Percussion polymath Zakir Hussain, the acknowledged living master of the tabla, seems to carry the quintessence of cool. His laid-back personal style makes him a favorite with aficionados who range from austere Indian classicists to jazzbos and jam-band groupies. The constituencies converged Thursday on the Berklee Performance Center to take in Hussain's Masters of Indian Percussion tour.

The emotional heart of the performance was its most orthodox segment. It paired Hussain with Ustad Sultan Khan, another Indian great, on the sarangi -- the wide-necked string instrument that, played with a bow, emits a textured voice like sound. Playing the evening raga Charukeshi, they established a teental, or sixteen-beat cycle; its straightforward 4-by-4 geometry gave Hussain, seconded on tabla by his brother Fazal Qureishi, ample space for increasing complexity.

The show's second half worked a rather different vein. While Hussain worked the tablas, a young sitar player, Niladri Kumar, moved from a classical development into guitar-like licks and technical fireworks. Meanwhile, another Hussain brother, Taufiq Qureishi, manned a Western drum kit, doing little more than keeping time on the hi-hat; later, he generated a beat from hard breaths, and then by slapping his cheek.

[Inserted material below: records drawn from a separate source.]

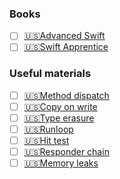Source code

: ### Books
- [ ] [🇺🇸Advanced Swift](https://www.objc.io/books/advanced-swift/)
- [ ] [🇺🇸Swift Apprentice](https://www.kodeco.com/books/swift-apprentice)

### Useful materials
- [ ] [🇺🇸Method dispatch](https://betterprogramming.pub/a-deep-dive-into-method-dispatches-in-swift-65a8e408a7d0)
- [ ] [🇺🇸Copy on write](https://medium.com/@marthin.pasaribu_72336/copy-on-write-cow-with-swift-ce6c6583de38)
- [ ] [🇺🇸Type erasure](https://www.donnywals.com/understanding-type-erasure-in-swift/)
- [ ] [🇺🇸Runloop](https://stevenpcurtis.medium.com/what-is-a-runloop-anyway-swift-and-ios-guide-aa574577331b)
- [ ] [🇺🇸Hit test](https://khanlou.com/2018/09/hacking-hit-tests/)
- [ ] [🇺🇸Responder chain](https://medium.nextlevelswift.com/understanding-responder-chain-in-uikit-with-examples-bb28264defc2)
- [ ] [🇺🇸Memory leaks](https://stablekernel.com/article/how-to-prevent-memory-leaks-in-swift-closures/)
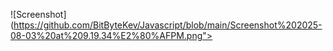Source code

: ![Screenshot](https://github.com/BitByteKev/Javascript/blob/main/Screenshot%202025-08-03%20at%209.19.34%E2%80%AFPM.png">
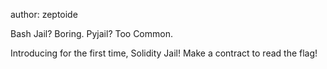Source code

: author: zeptoide

Bash Jail? Boring. Pyjail? Too Common.

Introducing for the first time, Solidity Jail!
Make a contract to read the flag!
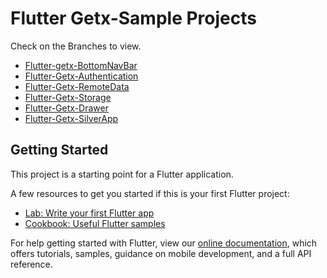 # Flutter Getx-Sample Projects

Check on the Branches to view.
- [Flutter-getx-BottomNavBar](https://github.com/starlimit/Flutter-GetX/tree/Flutter-getx-BottomNavBar)
- [Flutter-Getx-Authentication](https://github.com/starlimit/Flutter-GetX/tree/Flutter-Getx-Authentication)
- [Flutter-Getx-RemoteData](https://github.com/starlimit/Flutter-GetX/tree/Flutter-Getx-RemoteData)
- [Flutter-Getx-Storage](https://github.com/starlimit/Flutter-GetX/tree/Flutter-Getx-Storage) 
- [Flutter-Getx-Drawer](https://github.com/starlimit/Flutter-GetX/tree/Flutter-Getx-Drawer) 
- [Flutter-Getx-SilverApp](https://github.com/starlimit/Flutter-GetX/tree/Flutter-Getx-SilverApp)

## Getting Started

This project is a starting point for a Flutter application.

A few resources to get you started if this is your first Flutter project:

- [Lab: Write your first Flutter app](https://flutter.dev/docs/get-started/codelab)
- [Cookbook: Useful Flutter samples](https://flutter.dev/docs/cookbook)

For help getting started with Flutter, view our
[online documentation](https://flutter.dev/docs), which offers tutorials,
samples, guidance on mobile development, and a full API reference.

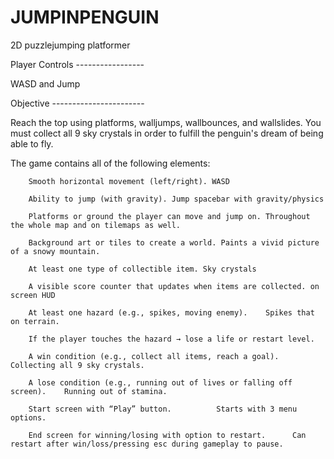 # JUMPINPENGUIN
2D puzzlejumping platformer


Player Controls -----------------

WASD and Jump 

Objective -----------------------

Reach the top using platforms, walljumps, wallbounces, and wallslides. You must collect all 9 sky crystals in order to fulfill the penguin's dream of being able to fly.


The game contains all of the following elements:

        Smooth horizontal movement (left/right). WASD

        Ability to jump (with gravity). Jump spacebar with gravity/physics

        Platforms or ground the player can move and jump on. Throughout the whole map and on tilemaps as well.

        Background art or tiles to create a world. Paints a vivid picture of a snowy mountain.

        At least one type of collectible item. Sky crystals

        A visible score counter that updates when items are collected. on screen HUD

        At least one hazard (e.g., spikes, moving enemy).    Spikes that on terrain.

        If the player touches the hazard → lose a life or restart level.  

        A win condition (e.g., collect all items, reach a goal).  Collecting all 9 sky crystals.

        A lose condition (e.g., running out of lives or falling off screen).    Running out of stamina.

        Start screen with “Play” button.          Starts with 3 menu options.

        End screen for winning/losing with option to restart.      Can restart after win/loss/pressing esc during gameplay to pause.
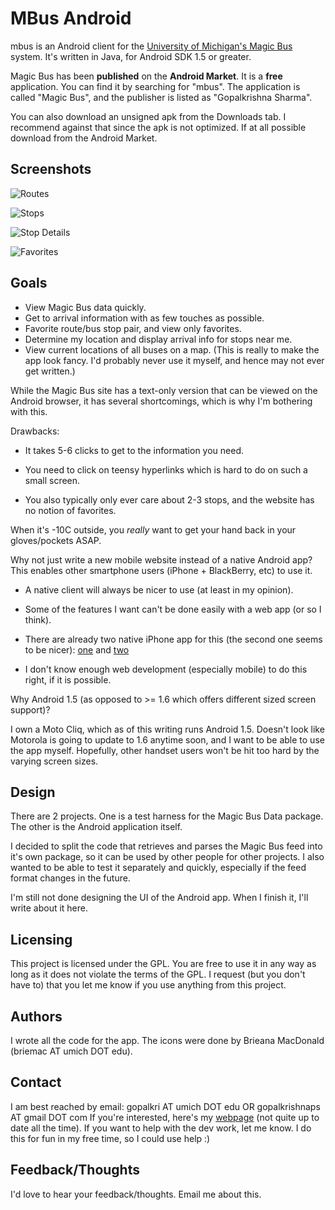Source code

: # MBus Android

mbus is an Android client for the [University of Michigan's Magic Bus](http://mbus.pts.umich.edu/) system. It's written in Java, for Android SDK 1.5 or greater.

Magic Bus has been __published__ on the __Android Market__. It is a __free__ application. You can find it by searching for "mbus". The application is called "Magic Bus", and the publisher is listed as "Gopalkrishna Sharma".

You can also download an unsigned apk from the Downloads tab. I recommend against that since the apk is not optimized. If at all possible download from the Android Market.

## Screenshots
![Routes](http://www-personal.umich.edu/~gopalkri/mbus/screenshots/Routes.png)

![Stops](http://www-personal.umich.edu/~gopalkri/mbus/screenshots/Stops.png)

![Stop Details](http://www-personal.umich.edu/~gopalkri/mbus/screenshots/StopDetails.png)

![Favorites](http://www-personal.umich.edu/~gopalkri/mbus/screenshots/Favorites.png)

## Goals
- View Magic Bus data quickly. 
- Get to arrival information with as few touches as possible.
- Favorite route/bus stop pair, and view only favorites.
- Determine my location and display arrival info for stops near me.
- View current locations of all buses on a map. (This is really to make the app look fancy. I'd probably never use it myself, and hence may not ever get written.)

While the Magic Bus site has a text-only version that can be viewed on the Android browser, it has several shortcomings, which is why I'm bothering with this.

Drawbacks:

- It takes 5-6 clicks to get to the information you need.

- You need to click on teensy hyperlinks which is hard to do on such a small screen. 

- You also typically only ever care about 2-3 stops, and the website has no notion of favorites.

When it's -10C outside, you *really* want to get your hand back in your gloves/pockets ASAP.

Why not just write a new mobile website instead of a native Android app? This enables other smartphone users (iPhone + BlackBerry, etc) to use it.

- A native client will always be nicer to use (at least in my opinion). 

- Some of the features I want can't be done easily with a web app (or so I think).

- There are already two native iPhone app for this (the second one seems to be nicer): [one](http://itunes.apple.com/us/app/mbus/id321927057?mt=8) and [two](http://itunes.apple.com/us/app/campus-to-campus/id322705603?mt=8)

- I don't know enough web development (especially mobile) to do this right, if it is possible.

Why Android 1.5 (as opposed to >= 1.6 which offers different sized screen support)? 

I own a Moto Cliq, which as of this writing runs Android 1.5. Doesn't look like Motorola is going to update to 1.6 anytime soon, and I want to be able to use the app myself. Hopefully, other handset users won't be hit too hard by the varying screen sizes.

## Design
There are 2 projects. One is a test harness for the Magic Bus Data package. The other is the Android application itself.
 
I decided to split the code that retrieves and parses the Magic Bus feed into it's own package, so it can be used by other people for other projects. I also wanted to be able to test it separately and quickly, especially if the feed format changes in the future.

I'm still not done designing the UI of the Android app. When I finish it, I'll write about it here.

## Licensing
This project is licensed under the GPL. You are free to use it in any way as long as it does not violate the terms of the GPL. I request (but you don't have to) that you let me know if you use anything from this project.

## Authors
I wrote all the code for the app. The icons were done by Brieana MacDonald (briemac AT umich DOT edu). 

## Contact
I am best reached by email: gopalkri AT umich DOT edu OR gopalkrishnaps AT gmail DOT com
If you're interested, here's my [webpage](http://www.umich.edu/~gopalkri) (not quite up to date all the time). If you want to help with the dev work, let me know. I do this for fun in my free time, so I could use help :)

## Feedback/Thoughts
I'd love to hear your feedback/thoughts. Email me about this. 
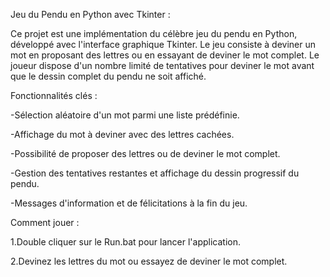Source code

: Jeu du Pendu en Python avec Tkinter :

Ce projet est une implémentation du célèbre jeu du pendu en Python, développé avec l'interface graphique Tkinter. Le jeu consiste à deviner un mot en proposant des lettres ou en essayant de deviner le mot complet. Le joueur dispose d'un nombre limité de tentatives pour deviner le mot avant que le dessin complet du pendu ne soit affiché.

Fonctionnalités clés :

-Sélection aléatoire d'un mot parmi une liste prédéfinie.

-Affichage du mot à deviner avec des lettres cachées.

-Possibilité de proposer des lettres ou de deviner le mot complet.

-Gestion des tentatives restantes et affichage du dessin progressif du pendu.

-Messages d'information et de félicitations à la fin du jeu.

Comment jouer :

1.Double cliquer sur le Run.bat pour lancer l'application.

2.Devinez les lettres du mot ou essayez de deviner le mot complet.

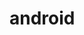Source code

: # android


[](https://raw.githubusercontent.com/xkdaq/android/master/xk_spinner/img/img_spinner.png)
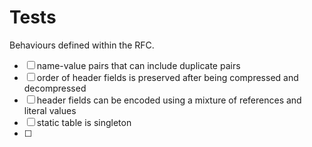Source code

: Tests
=====

Behaviours defined within the RFC.

- [ ] name-value pairs that can include duplicate pairs
- [ ] order of header fields is preserved after being compressed and decompressed
- [ ] header fields can be encoded using a mixture of references and literal values
- [ ] static table is singleton
- [ ]
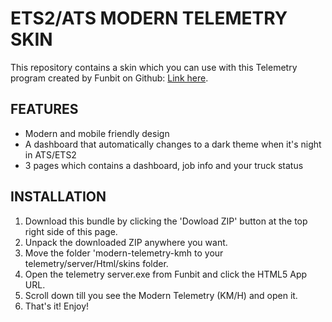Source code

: # ETS2/ATS MODERN TELEMETRY SKIN

This repository contains a skin which you can use with this Telemetry program created by Funbit on Github: [Link here](https://github.com/Funbit/ets2-telemetry-server).

## FEATURES

* Modern and mobile friendly design
* A dashboard that automatically changes to a dark theme when it's night in ATS/ETS2
* 3 pages which contains a dashboard, job info and your truck status

## INSTALLATION

1. Download this bundle by clicking the 'Dowload ZIP' button at the top right side of this page.
2. Unpack the downloaded ZIP anywhere you want.
3. Move the folder 'modern-telemetry-kmh to your telemetry/server/Html/skins folder.
4. Open the telemetry server.exe from Funbit and click the HTML5 App URL.
5. Scroll down till you see the Modern Telemetry (KM/H) and open it.
6. That's it! Enjoy!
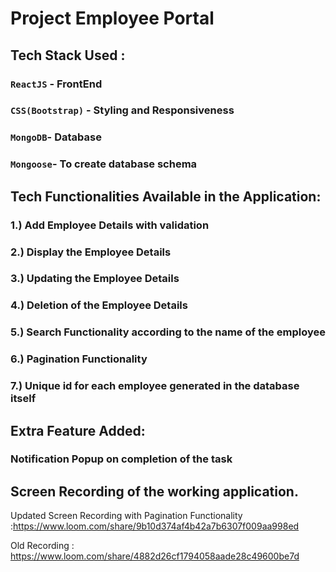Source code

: # Project Employee Portal 


## Tech Stack Used :

### `ReactJS` - FrontEnd 

### `CSS(Bootstrap)` - Styling and Responsiveness

### `MongoDB`- Database 

### `Mongoose`- To create database schema

## Tech Functionalities Available in the Application:

  ### 1.) Add Employee Details with validation
  ### 2.) Display the Employee Details
  ### 3.) Updating the Employee Details
  ### 4.) Deletion of the Employee Details
  ### 5.) Search Functionality according to the name of the employee
  ### 6.) Pagination Functionality
  ### 7.) Unique id for each employee generated in the database itself


## Extra Feature Added:

  ### Notification Popup on completion of the task


## Screen Recording of the working application.

  Updated Screen Recording with Pagination Functionality :https://www.loom.com/share/9b10d374af4b42a7b6307f009aa998ed
  
  Old Recording : https://www.loom.com/share/4882d26cf1794058aade28c49600be7d
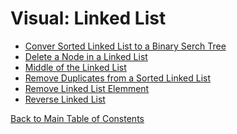 # Visual: Linked List
* [Conver Sorted Linked List to a Binary Serch Tree](convertLLtoBST.png)
* [Delete a Node in a Linked List](deletell.png)
* [Middle of the Linked List](middleLL.png)
* [Remove Duplicates from a Sorted Linked List](removeDup(1).png)
* [Remove Linked List Elemment](removeLLElement.png)
* [Reverse Linked List](reverseLL.png)


</hr>

[Back to Main Table of Constents](../../README.md)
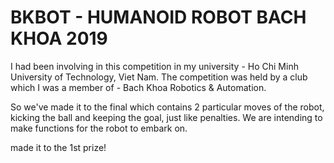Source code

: # BKBOT - HUMANOID ROBOT BACH KHOA 2019

I had been involving in this competition in my university - Ho Chi Minh University of Technology, Viet Nam. The competition was held by a club which I was a member of - Bach Khoa Robotics & Automation. 

So we've made it to the final which contains 2 particular moves of the robot, kicking the ball and keeping the goal, just like penalties. We are intending to make functions for the robot to embark on. 

made it to the 1st prize!
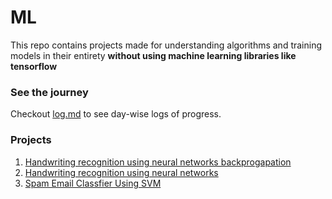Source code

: # ML
This repo contains projects made for understanding algorithms and training models in their entirety **without using machine learning libraries like tensorflow**

### See the journey
Checkout [log.md](https://github.com/kritanjalijain/100_Days_0f_ML/tree/master/Log.md) to see day-wise logs of progress.

### Projects
1. [Handwriting recognition using neural networks backprogapation](https://github.com/kritanjalijain/100_Days_0f_ML/tree/master/Day17_Projects) 
1. [Handwriting recognition using neural networks](https://github.com/kritanjalijain/100_Days_0f_ML/tree/master/Day16_Projects) 
1. [Spam Email Classfier Using SVM](https://github.com/kritanjalijain/100_Days_0f_ML/tree/master/Day30_Projects) 
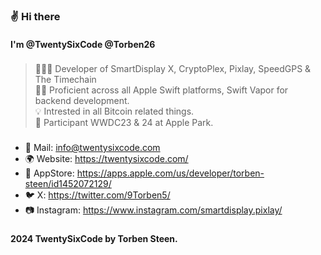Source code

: ### ✌️ Hi there

#### I'm @TwentySixCode @Torben26

###
> 👨🏽‍💻 Developer of SmartDisplay X, CryptoPlex, Pixlay, SpeedGPS & The Timechain <br>
> 👌🏼 Proficient across all Apple Swift platforms, Swift Vapor for backend development. <br>
> 💡 Intrested in all Bitcoin related things. <br>
> 🍏 Participant WWDC23 & 24 at Apple Park.
###
- 📧 Mail:      info@twentysixcode.com 
- 🌍 Website:   https://twentysixcode.com/ 
- 📱 AppStore:  https://apps.apple.com/us/developer/torben-steen/id1452072129/ 
- 🐦 X:         https://twitter.com/9Torben5/ 
- 📷 Instagram: https://www.instagram.com/smartdisplay.pixlay/
###
#### 2024 TwentySixCode by Torben Steen.


<!---
Torben26/Torben26 is a ✨ special ✨ repository because its `README.md` (this file) appears on your GitHub profile.
You can click the Preview link to take a look at your changes.
--->
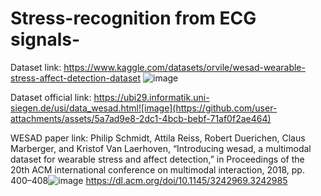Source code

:# Stress-recognition from ECG signals-


Dataset link: https://www.kaggle.com/datasets/orvile/wesad-wearable-stress-affect-detection-dataset
![image](https://github.com/user-attachments/assets/50740636-7242-493e-b28e-0d604c612102)

Dataset official link:
https://ubi29.informatik.uni-siegen.de/usi/data_wesad.html![image](https://github.com/user-attachments/assets/5a7ad9e8-2dc1-4bcb-bebf-71af0f2ae464)

WESAD paper link: Philip Schmidt, Attila Reiss, Robert Duerichen, Claus Marberger, and Kristof Van Laerhoven, “Introducing wesad, a multimodal dataset for wearable stress and affect detection,” in Proceedings of the 20th ACM international conference on multimodal interaction, 2018, pp. 400–408![image](https://github.com/user-attachments/assets/2c030ba1-a8a3-4357-b372-94307674c855)
https://dl.acm.org/doi/10.1145/3242969.3242985




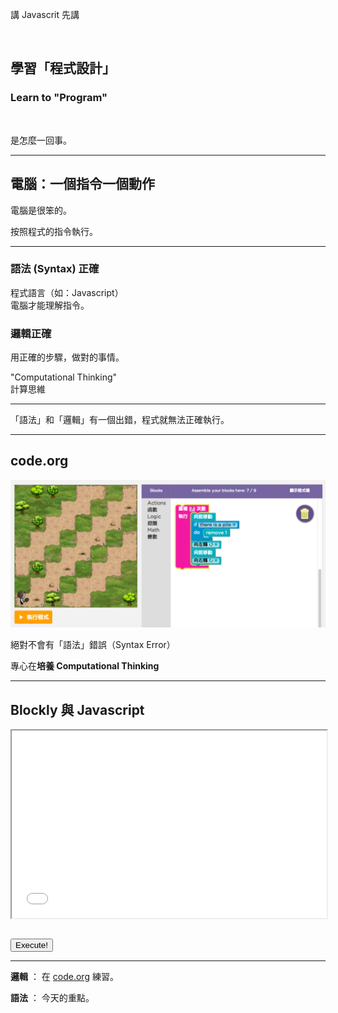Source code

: 講 Javascrit 先講

<br>

學習「程式設計」
-------

### Learn to "Program"

<br>

是怎麼一回事。


---

電腦：一個指令一個動作
------------------

電腦是很笨的。

按照程式的指令執行。

-----

<div class="row">
  <div class="fragment span3">
    <h3>語法 (Syntax) 正確</h3>
    <p>
      程式語言（如：Javascript）<br>
      電腦才能理解指令。
      <!-- 和人說很破的英文，人還是可以聽得懂；
      但電腦沒有和稀泥的空間，聽不懂就會和你說聽不懂。 -->
    </p>
  </div>
  <div class="fragment span3">
    <h3>邏輯正確</h3>
    <p>用正確的步驟，做對的事情。</p>
    <p>"Computational Thinking" <br>計算思維</p>
  </div>
</div>

<div class="fragment">
  <hr>
  「語法」和「邏輯」有一個出錯，程式就無法正確執行。
</div>

---

code.org
--------

![code.org](images/js/codeorg.png)

絕對不會有「語法」錯誤（Syntax Error）

<p class="fragment">
  專心在<b>培養 Computational Thinking</b>
</p>


---

Blockly 與 Javascript
---------------------

<iframe style="width: 100%; height: 300px" src="blockly/blocks.html"></iframe>
<pre><code class="blockly-code"></code></pre>
<button class="blockly-execute">Execute!</button>

---

**邏輯** ： 在 <a href="http://learn.code.org">code.org</a> 練習。

**語法** ： 今天的<span class="fragment highlight-blue">重點</span>。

The evening's greatest non sequiturs came at the end of each half, when a trio of folk dancers from the far northeastern state of Manipur delivered a brief sequence of hyper-kinetic drumming and acrobatics. The dancers, whose tradition has little to do with the night's North Indian orientation, deserved a separate show, rather than serving, as they did here, as an exotic footnote.